- Date: second half of the 15th century (original), 1595 (manuscript)
- Place of origin: Dečani monastery, Serbian Despotate
- Language: Serbian language

= Dečani Chronicle =

The Dečani chronicle (Дечански летопис) is a Serbian-language manuscript written in the second half of the 15th century in the Dečani monastery.

== Transcription and publishing ==
During the transcription of the Dečani chronicle from the original manuscript, the transcriber not only transcribed it, but also interpreted the original text.

It was published by Serafim Ristić in his work Dečani Monuments. In 1908 its translation into Russian was published in Saint Petersburg by deacon Nikolai Mavrov.

== Content ==
The earliest mention of Ibarski Kolašin is in the 1595 register found in the Dečani chronicle which includes all of Kolašin's villages and their registered inhabitants. This chronicle explains the Serbian-language origin of the name of the town Šabac.

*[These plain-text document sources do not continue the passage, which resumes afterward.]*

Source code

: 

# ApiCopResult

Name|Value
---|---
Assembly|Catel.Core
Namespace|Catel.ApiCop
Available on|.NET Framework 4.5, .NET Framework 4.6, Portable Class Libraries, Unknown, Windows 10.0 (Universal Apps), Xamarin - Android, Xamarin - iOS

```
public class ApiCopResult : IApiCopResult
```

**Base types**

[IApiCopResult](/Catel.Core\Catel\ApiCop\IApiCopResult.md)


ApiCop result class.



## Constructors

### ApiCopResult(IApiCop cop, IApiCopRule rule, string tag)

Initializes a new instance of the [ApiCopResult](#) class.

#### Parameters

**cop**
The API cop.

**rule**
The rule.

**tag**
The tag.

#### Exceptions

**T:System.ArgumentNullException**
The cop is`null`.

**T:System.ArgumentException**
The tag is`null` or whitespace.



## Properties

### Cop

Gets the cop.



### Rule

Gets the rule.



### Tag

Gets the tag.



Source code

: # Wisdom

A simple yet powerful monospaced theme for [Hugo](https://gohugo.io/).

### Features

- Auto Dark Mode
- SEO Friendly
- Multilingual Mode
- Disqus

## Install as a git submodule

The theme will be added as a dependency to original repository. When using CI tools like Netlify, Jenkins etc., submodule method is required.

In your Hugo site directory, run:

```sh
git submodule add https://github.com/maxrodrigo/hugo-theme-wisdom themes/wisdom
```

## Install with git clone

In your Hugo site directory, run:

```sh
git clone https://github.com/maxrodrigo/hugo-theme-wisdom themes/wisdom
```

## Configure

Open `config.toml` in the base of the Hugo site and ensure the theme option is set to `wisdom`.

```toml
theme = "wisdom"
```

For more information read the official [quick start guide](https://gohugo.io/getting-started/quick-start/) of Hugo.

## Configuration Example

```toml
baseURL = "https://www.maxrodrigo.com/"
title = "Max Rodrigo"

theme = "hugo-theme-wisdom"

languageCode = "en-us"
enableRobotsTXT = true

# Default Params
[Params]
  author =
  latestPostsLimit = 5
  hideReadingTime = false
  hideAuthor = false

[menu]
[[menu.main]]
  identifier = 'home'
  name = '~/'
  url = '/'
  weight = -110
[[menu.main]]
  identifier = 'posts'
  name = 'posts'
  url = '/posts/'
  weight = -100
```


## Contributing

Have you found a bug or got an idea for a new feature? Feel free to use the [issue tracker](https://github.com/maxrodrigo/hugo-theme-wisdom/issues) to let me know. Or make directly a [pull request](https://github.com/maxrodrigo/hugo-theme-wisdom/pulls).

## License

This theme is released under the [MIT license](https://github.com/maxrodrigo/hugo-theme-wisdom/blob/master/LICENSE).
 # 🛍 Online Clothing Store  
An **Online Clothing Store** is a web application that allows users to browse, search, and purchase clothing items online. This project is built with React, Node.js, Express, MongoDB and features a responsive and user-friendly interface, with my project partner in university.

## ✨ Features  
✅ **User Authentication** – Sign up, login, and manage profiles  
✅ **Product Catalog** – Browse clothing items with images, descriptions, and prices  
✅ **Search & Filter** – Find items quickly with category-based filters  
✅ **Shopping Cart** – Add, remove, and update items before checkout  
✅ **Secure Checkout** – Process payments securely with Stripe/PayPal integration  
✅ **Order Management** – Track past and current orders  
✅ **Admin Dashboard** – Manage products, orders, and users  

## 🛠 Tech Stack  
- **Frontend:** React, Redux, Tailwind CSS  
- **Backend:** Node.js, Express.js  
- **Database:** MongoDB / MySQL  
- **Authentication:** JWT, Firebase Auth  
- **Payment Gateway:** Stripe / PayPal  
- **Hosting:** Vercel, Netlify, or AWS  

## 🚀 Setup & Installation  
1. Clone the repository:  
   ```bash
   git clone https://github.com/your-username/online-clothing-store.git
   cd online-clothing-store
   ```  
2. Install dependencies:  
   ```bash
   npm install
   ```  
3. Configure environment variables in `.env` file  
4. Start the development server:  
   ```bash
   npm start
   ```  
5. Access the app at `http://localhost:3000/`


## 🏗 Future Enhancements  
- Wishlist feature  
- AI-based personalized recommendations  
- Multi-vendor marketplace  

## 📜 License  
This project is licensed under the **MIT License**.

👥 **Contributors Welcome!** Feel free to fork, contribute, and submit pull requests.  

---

The Dečani chronicle discusses members of the Nemanjić dynasty, in particular Stefan Nemanja and some his descendants. It describes the death of Stefan Dečanski after he was first denigrated by his stepmother Simonida. The chronicle presents information about natural phenomena that accompanied Stefan's death, including the solar eclipse. The Dečani chronicle is one of four medieval chronicles which mention Simeon Uroš, the half-brother of Emperor Dušan, and his actions to temporarily seize the Serbian throne.

This chronicle mentions the Battle of Rovine of 1395 and explains that Prince Marko and Constantine Dragaš died in this battle. This chronicle also explains that Marko's brother, Andreja Mrnjavčević, died in the Battle of Rovine too. The Dečani chronicle describes how the Ottoman military commander Skanderbeg fled the battlefield in Momina Klisura in 1444, near modern-day Pazardzhik in Bulgaria, after being defeated by Serbian Despot Đurađ Branković.